Why this recipe works
This Roasted Vegetable and Lentil Bowl recipe has been crafted to deliver restaurant-quality results in your home kitchen. At just 50 minutes from start to finish, it fits perfectly into a busy schedule without sacrificing flavor. Each serving comes in at 465 calories with 22g of protein, making it a balanced choice for any meal.
What you will need
This recipe uses 6 simple ingredients that you can find at any grocery store:
- 1.5 cups green lentils dry
- 2 cups basmati rice uncooked
- 4 cups mixed vegetables zucchini bell pepper and red onion
- 3 tbsp olive oil
- 0.5 cup tahini
- 2 tsp smoked paprika
Step by step instructions
Step 1: Roast the Vegetables
Preheat oven to 425 degrees Fahrenheit. Chop zucchini, bell peppers, and red onion into 1 inch pieces. Toss with olive oil, smoked paprika, salt, pepper, and 1 teaspoon cumin. Spread in a single layer on a large rimmed baking sheet and roast for 25 to 30 minutes, stirring once halfway through, until caramelized and tender.
Step 2: Cook the Lentils
Rinse green lentils under cold water. Combine with 3 cups of water or vegetable broth in a saucepan and bring to a boil. Reduce heat to low and simmer uncovered for 20 to 25 minutes until lentils are tender but still hold their shape. Drain any excess liquid and season with salt, cumin, and a splash of red wine vinegar.

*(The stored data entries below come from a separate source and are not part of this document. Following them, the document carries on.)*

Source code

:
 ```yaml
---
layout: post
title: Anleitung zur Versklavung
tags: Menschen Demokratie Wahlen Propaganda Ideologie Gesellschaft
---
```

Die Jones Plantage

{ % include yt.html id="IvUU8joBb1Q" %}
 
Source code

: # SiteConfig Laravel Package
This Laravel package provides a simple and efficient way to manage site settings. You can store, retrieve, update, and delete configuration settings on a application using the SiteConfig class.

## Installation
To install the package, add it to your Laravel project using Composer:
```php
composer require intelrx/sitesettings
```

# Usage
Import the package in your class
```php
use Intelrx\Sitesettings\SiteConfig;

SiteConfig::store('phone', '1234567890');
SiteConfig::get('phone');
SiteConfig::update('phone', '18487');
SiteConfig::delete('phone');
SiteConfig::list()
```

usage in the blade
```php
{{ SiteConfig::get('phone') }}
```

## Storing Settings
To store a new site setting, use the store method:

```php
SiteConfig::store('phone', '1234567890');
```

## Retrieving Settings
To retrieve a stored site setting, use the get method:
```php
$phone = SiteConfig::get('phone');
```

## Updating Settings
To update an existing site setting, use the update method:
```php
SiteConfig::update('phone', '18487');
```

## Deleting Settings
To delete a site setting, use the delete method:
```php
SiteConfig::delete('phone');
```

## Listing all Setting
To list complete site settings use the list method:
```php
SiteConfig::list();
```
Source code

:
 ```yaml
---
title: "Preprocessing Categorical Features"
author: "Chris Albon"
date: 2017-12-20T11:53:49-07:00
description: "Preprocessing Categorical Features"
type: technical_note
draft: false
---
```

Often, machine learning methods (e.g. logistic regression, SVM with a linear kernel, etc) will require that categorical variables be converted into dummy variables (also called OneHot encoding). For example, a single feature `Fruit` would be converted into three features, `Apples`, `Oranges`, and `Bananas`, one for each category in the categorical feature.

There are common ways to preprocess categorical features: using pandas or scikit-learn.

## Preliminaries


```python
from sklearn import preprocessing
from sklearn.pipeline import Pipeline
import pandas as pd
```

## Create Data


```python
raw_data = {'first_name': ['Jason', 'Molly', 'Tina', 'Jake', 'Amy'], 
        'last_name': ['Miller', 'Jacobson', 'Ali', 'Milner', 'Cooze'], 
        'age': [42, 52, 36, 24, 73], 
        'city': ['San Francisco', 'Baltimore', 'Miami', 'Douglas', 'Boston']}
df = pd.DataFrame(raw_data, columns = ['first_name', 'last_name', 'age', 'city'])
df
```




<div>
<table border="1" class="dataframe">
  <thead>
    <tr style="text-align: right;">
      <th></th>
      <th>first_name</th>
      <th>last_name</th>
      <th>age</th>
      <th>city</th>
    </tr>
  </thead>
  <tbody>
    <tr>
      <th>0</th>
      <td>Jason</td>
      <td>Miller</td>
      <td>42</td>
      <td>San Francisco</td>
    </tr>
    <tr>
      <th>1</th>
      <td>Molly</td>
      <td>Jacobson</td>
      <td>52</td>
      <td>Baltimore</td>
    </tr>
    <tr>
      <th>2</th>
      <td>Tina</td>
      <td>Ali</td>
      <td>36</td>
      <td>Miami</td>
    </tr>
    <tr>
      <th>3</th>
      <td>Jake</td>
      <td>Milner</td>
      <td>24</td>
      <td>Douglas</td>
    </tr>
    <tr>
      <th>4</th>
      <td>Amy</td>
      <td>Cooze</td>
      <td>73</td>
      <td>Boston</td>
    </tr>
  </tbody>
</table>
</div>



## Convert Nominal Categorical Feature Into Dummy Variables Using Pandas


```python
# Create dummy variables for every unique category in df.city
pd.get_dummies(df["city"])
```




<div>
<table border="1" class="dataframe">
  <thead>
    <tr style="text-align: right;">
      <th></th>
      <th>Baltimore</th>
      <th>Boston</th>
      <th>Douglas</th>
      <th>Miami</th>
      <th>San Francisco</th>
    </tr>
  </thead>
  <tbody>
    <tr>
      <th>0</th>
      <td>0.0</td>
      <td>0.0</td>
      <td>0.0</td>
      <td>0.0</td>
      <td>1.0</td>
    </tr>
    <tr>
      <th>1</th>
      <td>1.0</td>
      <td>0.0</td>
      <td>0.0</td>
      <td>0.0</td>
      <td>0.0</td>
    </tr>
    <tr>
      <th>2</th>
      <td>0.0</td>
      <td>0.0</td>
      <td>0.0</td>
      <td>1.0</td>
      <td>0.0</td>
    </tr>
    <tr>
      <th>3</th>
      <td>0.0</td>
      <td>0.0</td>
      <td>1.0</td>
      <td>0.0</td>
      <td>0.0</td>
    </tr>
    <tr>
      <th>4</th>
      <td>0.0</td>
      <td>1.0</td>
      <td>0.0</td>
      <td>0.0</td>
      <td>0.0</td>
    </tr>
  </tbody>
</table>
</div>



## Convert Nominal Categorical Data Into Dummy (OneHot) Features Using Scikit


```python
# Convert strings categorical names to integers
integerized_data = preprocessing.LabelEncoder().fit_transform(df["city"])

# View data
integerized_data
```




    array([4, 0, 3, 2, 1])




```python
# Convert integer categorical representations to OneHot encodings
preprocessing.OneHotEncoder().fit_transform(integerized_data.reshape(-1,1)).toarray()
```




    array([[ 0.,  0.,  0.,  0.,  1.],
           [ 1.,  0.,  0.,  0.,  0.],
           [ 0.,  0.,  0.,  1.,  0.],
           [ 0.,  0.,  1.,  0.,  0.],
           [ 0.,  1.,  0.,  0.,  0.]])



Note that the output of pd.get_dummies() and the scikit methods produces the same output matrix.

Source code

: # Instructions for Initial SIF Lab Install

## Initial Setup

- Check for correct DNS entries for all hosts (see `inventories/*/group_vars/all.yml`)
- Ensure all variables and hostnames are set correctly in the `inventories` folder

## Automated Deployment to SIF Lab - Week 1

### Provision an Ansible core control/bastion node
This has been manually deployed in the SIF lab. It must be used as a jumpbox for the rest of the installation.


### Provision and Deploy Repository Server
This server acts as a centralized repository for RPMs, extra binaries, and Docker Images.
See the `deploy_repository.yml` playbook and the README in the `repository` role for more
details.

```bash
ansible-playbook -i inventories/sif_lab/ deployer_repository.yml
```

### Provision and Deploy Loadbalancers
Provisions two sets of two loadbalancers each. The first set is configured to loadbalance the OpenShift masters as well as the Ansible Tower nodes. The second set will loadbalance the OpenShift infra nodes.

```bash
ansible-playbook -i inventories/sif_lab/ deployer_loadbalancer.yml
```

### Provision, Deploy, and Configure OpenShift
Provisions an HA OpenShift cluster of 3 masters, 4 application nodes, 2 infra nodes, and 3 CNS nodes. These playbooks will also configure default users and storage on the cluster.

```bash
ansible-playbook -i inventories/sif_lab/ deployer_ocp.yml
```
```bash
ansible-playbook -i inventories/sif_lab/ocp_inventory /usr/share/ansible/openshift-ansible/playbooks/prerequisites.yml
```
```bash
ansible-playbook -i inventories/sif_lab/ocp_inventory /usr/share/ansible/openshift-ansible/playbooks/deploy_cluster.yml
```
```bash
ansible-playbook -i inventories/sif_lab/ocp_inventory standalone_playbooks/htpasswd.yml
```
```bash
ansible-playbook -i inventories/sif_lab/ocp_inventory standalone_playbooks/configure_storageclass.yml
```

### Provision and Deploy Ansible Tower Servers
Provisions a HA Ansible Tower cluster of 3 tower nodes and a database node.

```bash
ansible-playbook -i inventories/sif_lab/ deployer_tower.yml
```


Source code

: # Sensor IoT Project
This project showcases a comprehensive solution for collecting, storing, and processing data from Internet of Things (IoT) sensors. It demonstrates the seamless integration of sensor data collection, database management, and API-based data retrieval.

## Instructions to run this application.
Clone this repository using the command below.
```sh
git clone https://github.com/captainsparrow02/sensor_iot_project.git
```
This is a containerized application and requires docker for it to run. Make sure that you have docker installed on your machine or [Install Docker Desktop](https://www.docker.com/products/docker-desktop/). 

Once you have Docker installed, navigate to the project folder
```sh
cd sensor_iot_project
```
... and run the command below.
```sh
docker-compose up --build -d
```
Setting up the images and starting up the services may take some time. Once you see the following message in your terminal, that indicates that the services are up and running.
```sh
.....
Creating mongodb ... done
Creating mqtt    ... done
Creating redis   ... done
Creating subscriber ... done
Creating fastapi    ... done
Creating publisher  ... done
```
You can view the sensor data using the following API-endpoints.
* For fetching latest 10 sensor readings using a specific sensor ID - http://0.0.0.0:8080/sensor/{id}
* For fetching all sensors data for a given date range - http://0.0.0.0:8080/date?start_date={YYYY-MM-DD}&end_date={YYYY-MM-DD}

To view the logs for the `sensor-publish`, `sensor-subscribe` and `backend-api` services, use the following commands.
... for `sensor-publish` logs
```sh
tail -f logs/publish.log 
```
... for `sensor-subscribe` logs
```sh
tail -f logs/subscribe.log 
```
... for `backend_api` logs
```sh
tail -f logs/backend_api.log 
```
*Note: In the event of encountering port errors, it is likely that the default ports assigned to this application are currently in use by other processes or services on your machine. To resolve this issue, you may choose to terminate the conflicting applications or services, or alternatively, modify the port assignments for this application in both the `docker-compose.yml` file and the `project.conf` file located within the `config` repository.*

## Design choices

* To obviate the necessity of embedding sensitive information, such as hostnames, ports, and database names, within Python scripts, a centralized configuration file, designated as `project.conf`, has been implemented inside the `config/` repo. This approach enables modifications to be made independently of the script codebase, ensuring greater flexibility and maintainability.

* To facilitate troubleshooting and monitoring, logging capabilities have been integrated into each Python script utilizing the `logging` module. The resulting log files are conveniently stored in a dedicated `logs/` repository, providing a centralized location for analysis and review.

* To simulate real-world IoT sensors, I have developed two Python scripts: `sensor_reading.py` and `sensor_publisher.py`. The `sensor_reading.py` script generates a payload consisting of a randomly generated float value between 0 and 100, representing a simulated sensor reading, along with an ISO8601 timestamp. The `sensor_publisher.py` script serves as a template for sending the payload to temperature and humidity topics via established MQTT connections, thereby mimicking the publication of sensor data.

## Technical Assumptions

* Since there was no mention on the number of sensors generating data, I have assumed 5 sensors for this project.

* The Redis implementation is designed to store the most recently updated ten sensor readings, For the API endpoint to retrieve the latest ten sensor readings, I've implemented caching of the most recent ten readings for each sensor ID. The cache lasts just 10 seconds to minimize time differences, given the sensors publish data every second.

Step 3: Cook the Basmati Rice
Rinse basmati rice until water runs clear. Combine with 3 cups of water, bring to a boil, reduce heat to low, cover, and cook for 15 minutes. Remove from heat, leave covered for 5 minutes, then fluff with a fork. Season with salt and a drizzle of olive oil.
Step 4: Assemble with Lemon Tahini Dressing
Whisk together tahini, juice of 1.5 lemons, 1 minced garlic clove, and 4 tablespoons of water until smooth and pourable. Divide rice among 4 containers, then top with lentils and roasted vegetables. Store tahini dressing in separate small containers. Refrigerate for up to 5 days.
Easy substitutions
Missing an ingredient? Here are some swaps that work perfectly:
- green lentils → canned brown lentils drained for a faster no-cook protein option
- mixed vegetables → broccoli, sweet potato, and cauliflower work equally well for roasting with the same seasoning
Common mistakes to avoid
Watch out for these pitfalls that can affect your results:
- Overcrowding the roasting pan with vegetables which causes them to steam and become soggy rather than caramelize and develop deep roasted flavor
- Overcooking lentils until they become mushy which makes the bowl lose its appealing texture and causes the lentils to fall apart
Nutrition facts
Per serving: 465 calories, 22g protein, 70g carbs, 12g fat, 16g fiber.